Heritage Foundation releases details on design settlement with IN8

Drawing of proposed 9-storey building at 223 Princess Street. Image provided by the Frontenac Heritage Foundation.

The long debate over the height of a proposed residential building at 223 Princess Street has finally been settled.

IN8, the developer of the residential building proposed for 223 Princess Street, Building Kingston’s Future Inc. (BKF) and the Frontenac Heritage Foundation (FHF) signed Minutes of Settlement earlier this week for a nine-storey condominium building at the address, according to a release from the Frontenac Heritage Foundation, dated Thursday, Apr. 1, 2021. The development proposal will go before Kingston City Council at their meeting on Tuesday, Apr. 6, 2021. Approval by Council would result in the settlement being presented to the Local Planning Appeal Tribunal in the coming weeks to allow the developer to proceed with the downtown Kingston condominium project, the Foundation said.

 According to the Heritage Foundation, the three parties have agreed to:

  • A 9-storey building that is 28.5 m high,
  • 182 units,
  • A 39 degree angular plane with the building extending a small distance beyond the angular plane from floors 6 to 9,
  • Building stepbacks at the 6th and 8th floors,
  • A minimum of two storage spaces per floor with at least 34 storage spaces in the building,
  • A ratio of 0.5 parking spaces for each unit,
  • Bicycle parking to include spaces for ebikes and scooters and to provide a work bench for bike repairs and individual bicycle lockers for at least 10 per cent of the required bicycle parking, and
  • A heritage easement to be placed on the Princess Street facade and theatre marquee.

A community benefit of $61,000 is to be used to finance a study, to be presented to Council before the summer of 2022, on how to improve the public realm on Queen Street between Division and Ontario Streets, according to the release. Recommendations could include improvements to street lighting, sidewalks, active transportation routes, and the planting of trees and plants.

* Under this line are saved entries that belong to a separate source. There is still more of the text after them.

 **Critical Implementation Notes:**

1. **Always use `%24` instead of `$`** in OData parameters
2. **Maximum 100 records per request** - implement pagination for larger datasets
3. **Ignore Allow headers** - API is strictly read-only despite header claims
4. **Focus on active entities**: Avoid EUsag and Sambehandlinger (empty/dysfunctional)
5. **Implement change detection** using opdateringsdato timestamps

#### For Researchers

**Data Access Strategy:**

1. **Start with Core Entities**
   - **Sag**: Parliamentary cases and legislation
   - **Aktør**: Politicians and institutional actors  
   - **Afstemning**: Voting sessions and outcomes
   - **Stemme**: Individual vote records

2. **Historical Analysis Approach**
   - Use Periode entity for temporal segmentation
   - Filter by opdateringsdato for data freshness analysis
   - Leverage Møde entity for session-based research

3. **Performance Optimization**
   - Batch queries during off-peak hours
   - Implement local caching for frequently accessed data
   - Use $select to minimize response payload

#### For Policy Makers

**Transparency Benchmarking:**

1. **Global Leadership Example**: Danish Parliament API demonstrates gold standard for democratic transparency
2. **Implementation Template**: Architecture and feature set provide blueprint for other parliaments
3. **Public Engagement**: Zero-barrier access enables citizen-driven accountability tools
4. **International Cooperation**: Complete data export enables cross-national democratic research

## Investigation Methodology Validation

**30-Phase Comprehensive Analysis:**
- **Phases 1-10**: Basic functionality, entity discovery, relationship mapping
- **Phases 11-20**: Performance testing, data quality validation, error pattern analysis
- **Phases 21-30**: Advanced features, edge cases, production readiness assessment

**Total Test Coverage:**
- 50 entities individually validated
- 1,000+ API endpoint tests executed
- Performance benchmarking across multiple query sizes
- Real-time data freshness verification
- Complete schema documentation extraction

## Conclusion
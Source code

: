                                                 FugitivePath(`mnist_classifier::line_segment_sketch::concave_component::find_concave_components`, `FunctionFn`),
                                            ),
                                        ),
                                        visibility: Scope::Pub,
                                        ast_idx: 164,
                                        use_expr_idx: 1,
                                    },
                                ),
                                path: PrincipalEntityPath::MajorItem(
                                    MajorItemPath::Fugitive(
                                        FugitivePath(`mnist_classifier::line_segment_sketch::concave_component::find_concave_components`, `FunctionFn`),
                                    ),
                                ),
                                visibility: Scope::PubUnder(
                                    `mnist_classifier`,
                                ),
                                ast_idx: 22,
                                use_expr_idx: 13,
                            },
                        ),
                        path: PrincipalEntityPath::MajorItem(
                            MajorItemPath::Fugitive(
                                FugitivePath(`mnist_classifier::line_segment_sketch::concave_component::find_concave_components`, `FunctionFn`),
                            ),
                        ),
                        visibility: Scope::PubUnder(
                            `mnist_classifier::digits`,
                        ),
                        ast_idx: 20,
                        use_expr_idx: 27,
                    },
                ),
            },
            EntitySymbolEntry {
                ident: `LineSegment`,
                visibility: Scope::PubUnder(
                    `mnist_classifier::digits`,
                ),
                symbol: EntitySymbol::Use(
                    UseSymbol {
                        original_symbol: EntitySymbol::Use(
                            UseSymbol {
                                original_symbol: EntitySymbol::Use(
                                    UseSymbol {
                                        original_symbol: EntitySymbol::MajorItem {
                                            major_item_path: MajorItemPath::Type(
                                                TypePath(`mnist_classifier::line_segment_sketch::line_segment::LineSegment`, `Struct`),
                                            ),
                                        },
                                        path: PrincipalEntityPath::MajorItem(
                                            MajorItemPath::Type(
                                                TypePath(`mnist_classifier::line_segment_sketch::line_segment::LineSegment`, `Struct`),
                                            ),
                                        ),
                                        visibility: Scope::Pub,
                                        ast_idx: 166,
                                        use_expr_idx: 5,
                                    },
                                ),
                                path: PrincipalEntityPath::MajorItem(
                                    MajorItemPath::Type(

For IN8’s President Darryl Firsten the settlement is a welcome step forward. “I am very pleased as this has been a positive experience in working with people from BKF and FHF who have shown a true spirit of collaboration in arriving at this solution that will see much needed housing built in downtown Kingston,” he said in a statement. “It is rewarding to be a part of something where both sides in a dispute can work cooperatively together for the betterment of all.” He is hoping that, with Council’s and the Tribunal’s approval, construction can begin in early summer.

For the two community groups that appealed the taller building proposals, the settlement proves the value of the community coming together and standing up for Kingston’s unique human-scale downtown and the Official Plan policies that protect it, they expressed.

“It was important to the Frontenac Heritage Foundation to defend the heritage fabric of Kingston’s downtown,” said Shirley Bailey, president of the Foundation. “A nine-storey building respects the city’s planning documents while providing IN8 with a viable development. We appreciate working with a developer who was ready to negotiate a solution for an important site in our historic core.”

Building Kingston’s Future’s president, Samantha King, said that her group had strong financial support from many people in the community.

“People want the policies in the City’s Official Plan to be respected. The settlement for a 28.5 meter tall, nine-storey, building, is only three meters more than called for in the City’s planning documents. We’ve all agreed that that’s very reasonable,” she said.

The Minutes of Settlement have been posted on the City’s website (here) today as part of the Council agenda for its April 6 meeting.

Update: At the Tuesday, Apr. 6, 2021 meeting, Kingston City Council voted unanimously to endorse the settlement reached between the developer, IN8, and the two local groups, Building Kingston’s Future Inc. and the Frontenac Heritage Foundation, that had appealed the previous proposal.